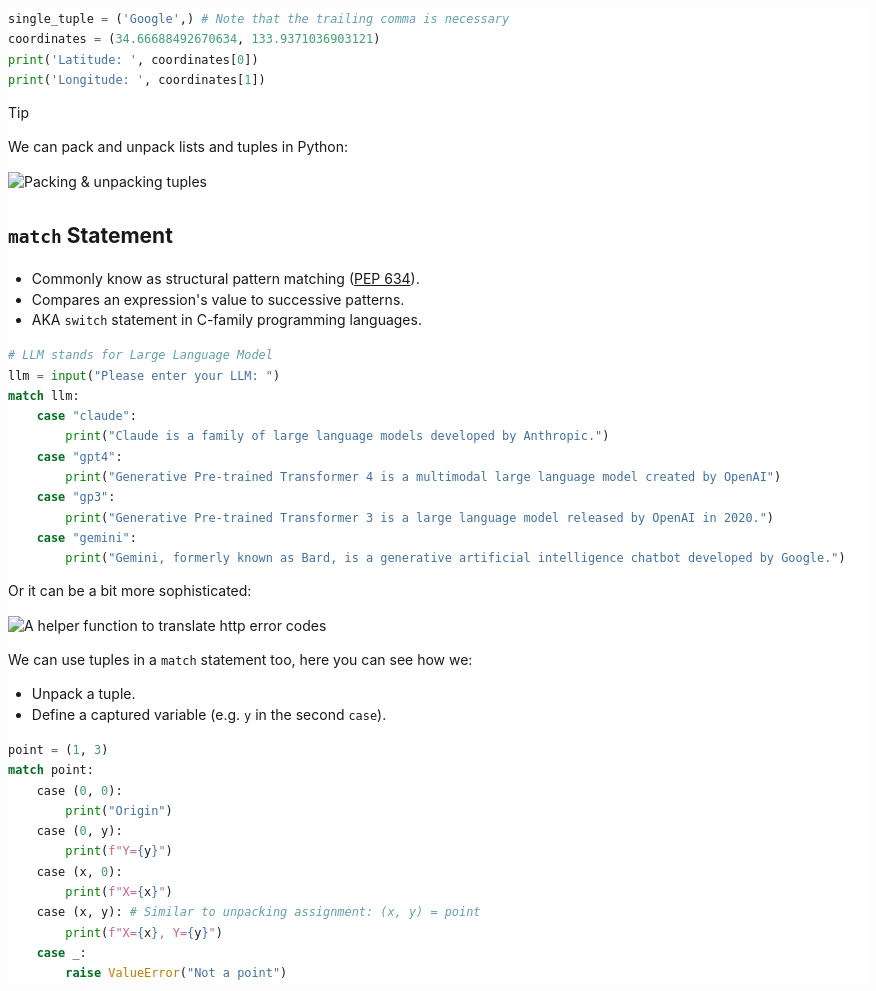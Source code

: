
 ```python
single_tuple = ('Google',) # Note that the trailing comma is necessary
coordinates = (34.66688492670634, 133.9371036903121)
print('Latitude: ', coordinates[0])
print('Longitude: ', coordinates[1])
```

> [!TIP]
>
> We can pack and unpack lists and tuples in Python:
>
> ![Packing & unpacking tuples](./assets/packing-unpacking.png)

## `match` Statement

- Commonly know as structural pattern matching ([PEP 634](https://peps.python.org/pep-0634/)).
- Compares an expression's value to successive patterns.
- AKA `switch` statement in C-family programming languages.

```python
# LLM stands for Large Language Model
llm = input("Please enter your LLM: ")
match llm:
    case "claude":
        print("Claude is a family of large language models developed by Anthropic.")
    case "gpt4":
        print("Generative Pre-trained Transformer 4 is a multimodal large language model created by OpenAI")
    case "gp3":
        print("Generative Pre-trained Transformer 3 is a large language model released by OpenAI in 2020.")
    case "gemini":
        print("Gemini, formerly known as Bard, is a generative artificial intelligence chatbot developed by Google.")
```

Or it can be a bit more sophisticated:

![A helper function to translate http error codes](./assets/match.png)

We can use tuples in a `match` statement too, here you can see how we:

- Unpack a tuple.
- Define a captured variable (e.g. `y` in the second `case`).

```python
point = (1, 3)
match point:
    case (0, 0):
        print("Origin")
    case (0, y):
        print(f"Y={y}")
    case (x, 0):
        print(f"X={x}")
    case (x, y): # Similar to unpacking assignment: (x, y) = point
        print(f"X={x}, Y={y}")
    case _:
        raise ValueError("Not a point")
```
* * *
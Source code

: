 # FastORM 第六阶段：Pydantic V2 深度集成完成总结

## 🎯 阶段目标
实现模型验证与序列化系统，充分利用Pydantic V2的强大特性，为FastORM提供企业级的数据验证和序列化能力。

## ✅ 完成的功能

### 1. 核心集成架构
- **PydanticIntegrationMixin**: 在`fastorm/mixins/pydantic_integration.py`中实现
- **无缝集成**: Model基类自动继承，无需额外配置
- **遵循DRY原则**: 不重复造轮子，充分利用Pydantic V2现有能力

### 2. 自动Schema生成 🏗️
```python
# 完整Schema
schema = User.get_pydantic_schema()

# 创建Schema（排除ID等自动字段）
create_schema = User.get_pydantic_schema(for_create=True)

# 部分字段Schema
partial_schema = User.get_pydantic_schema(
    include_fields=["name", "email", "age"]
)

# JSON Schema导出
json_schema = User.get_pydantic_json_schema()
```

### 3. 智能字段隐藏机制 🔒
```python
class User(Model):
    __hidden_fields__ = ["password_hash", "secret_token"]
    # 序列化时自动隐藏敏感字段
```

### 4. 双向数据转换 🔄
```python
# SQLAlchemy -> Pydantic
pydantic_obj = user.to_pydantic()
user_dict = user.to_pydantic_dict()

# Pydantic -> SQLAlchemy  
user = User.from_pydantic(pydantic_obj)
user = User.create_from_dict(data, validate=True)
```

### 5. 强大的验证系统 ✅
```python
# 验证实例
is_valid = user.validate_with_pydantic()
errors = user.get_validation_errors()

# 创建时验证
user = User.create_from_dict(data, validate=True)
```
--
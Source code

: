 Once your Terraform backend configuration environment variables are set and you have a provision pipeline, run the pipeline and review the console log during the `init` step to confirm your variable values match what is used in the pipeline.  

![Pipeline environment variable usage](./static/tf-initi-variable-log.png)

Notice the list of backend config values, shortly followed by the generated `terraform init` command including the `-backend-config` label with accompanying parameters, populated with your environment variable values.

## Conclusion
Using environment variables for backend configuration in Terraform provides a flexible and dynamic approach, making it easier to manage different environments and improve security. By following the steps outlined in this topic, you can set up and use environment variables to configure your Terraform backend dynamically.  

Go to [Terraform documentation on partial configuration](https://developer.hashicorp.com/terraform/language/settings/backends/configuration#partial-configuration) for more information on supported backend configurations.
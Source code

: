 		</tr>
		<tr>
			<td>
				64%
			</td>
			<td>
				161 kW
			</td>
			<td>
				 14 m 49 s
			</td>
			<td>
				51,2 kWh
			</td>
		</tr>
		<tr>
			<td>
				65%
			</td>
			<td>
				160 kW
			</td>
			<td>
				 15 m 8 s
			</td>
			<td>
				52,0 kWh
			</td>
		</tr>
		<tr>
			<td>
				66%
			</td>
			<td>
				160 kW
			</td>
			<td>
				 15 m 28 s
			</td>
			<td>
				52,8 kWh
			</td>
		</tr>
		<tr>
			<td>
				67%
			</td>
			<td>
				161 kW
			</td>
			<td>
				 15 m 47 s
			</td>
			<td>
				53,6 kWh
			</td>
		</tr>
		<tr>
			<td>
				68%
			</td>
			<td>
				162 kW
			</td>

_How to complete this task_
Where a line of the data holds the word "coordinates", copy that line.

_Answer section_
coordinates = (34.66688492670634, 133.9371036903121)
print('Latitude: ', coordinates[0])
print('Longitude: ', coordinates[1])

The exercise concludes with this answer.